Saya tak mampu melawan kata-kata istri
saya. Hari ini, saya berdebat dengan istri saya mengenai poligami. Tapi,
posisi kami malah bertolak belakang. Saya bukan hendak minta izin
berpoligami, melainkan saya justru dipaksa istri saya untuk berpoligami.
”Dik, kata Pak Quraish Shihab, poligami itu dapat diibaratkan pintu darurat di pesawat terbang….”
”Pintu darurat yang seperti apa? Apa jenis pesawat terbangnya?” potong
istri saya cepat. ”Setahu aku, Al Qur’an tidak pernah mengibaratkan
poligami seperti pintu darurat pesawat terbang. Al Qur’an hanya bilang, kalau mampu bersikap adil, nikahlah dengan dua, tiga, atau empat. Kalau
tak mampu cukup satu saja.”
”Itulah yang aku takutkan…”
”Nah, benarkan. Mas bicara poligami karena rasa takut dan khawatir. Akhirnya, Mas mengaku juga….”

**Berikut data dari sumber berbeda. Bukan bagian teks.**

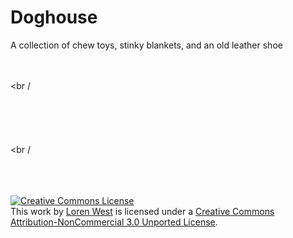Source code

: Doghouse
========

A collection of chew toys, stinky blankets, and an old leather shoe

<br /><br /><br /<br /><br /><br /><br /><br /><br /><br /<br /><br /><br /><br />

<a rel="license" href="http://creativecommons.org/licenses/by-nc/3.0/deed.en_US">
  <img alt="Creative Commons License" style="border-width:0" src="http://i.creativecommons.org/l/by-nc/3.0/88x31.png" />
</a>
<br />This work by <a xmlns:cc="http://creativecommons.org/ns#" href="http://github.com/lorenwest/doghouse" property="cc:attributionName" rel="cc:attributionURL">Loren West</a> is licensed under a <a rel="license" href="http://creativecommons.org/licenses/by-nc/3.0/deed.en_US">Creative Commons 
<br />Attribution-NonCommercial 3.0 Unported License</a>.
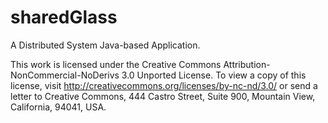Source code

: sharedGlass
===========
A Distributed System Java-based Application.

This work is licensed under the Creative Commons Attribution-NonCommercial-NoDerivs 3.0 Unported License. 
To view a copy of this license, visit http://creativecommons.org/licenses/by-nc-nd/3.0/ 
or send a letter to Creative Commons, 444 Castro Street, Suite 900, Mountain View, California, 94041, USA.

Saya telah masuk ke dalam perangkap pikiran cerdas istri saya. Saya
kini terdiam. Benar-benar terdiam. Seribu bahasa. Saya hanya menundukkan
kepala pertanda menyerah.
”Mas, ”panggil istri saya dengan
senyum dan mata yang menawan. ”Saya ingin Mas secepatnya berpoligami.
Saya ikhlas. Benar-benar ikhlas. Bahkan kalau Mas tak bisa mencari
wanita lain, saya bersedia mencarikannya.”
Saya menengadahkan
kepala saya ke wajahnya. Istri saya tersenyum. Senyumnya begitu lembut.
Saya membalasnya dengan pelukan hangat. Diam-diam hati saya
berbunga-bunga. Gembira. Membayangkan ada wanita lain yang -tentu saja-
lebih muda, lebih cantik, lebih semlohai, lebih segalanya dibanding
istri saya sekarang ini. Kegembiraan saya tak tertahankan….
”Mas! Bangun! Bangun, Mas! Mimpi apa sih? Kok senyum-senyum. Ketawa sendiri lagi.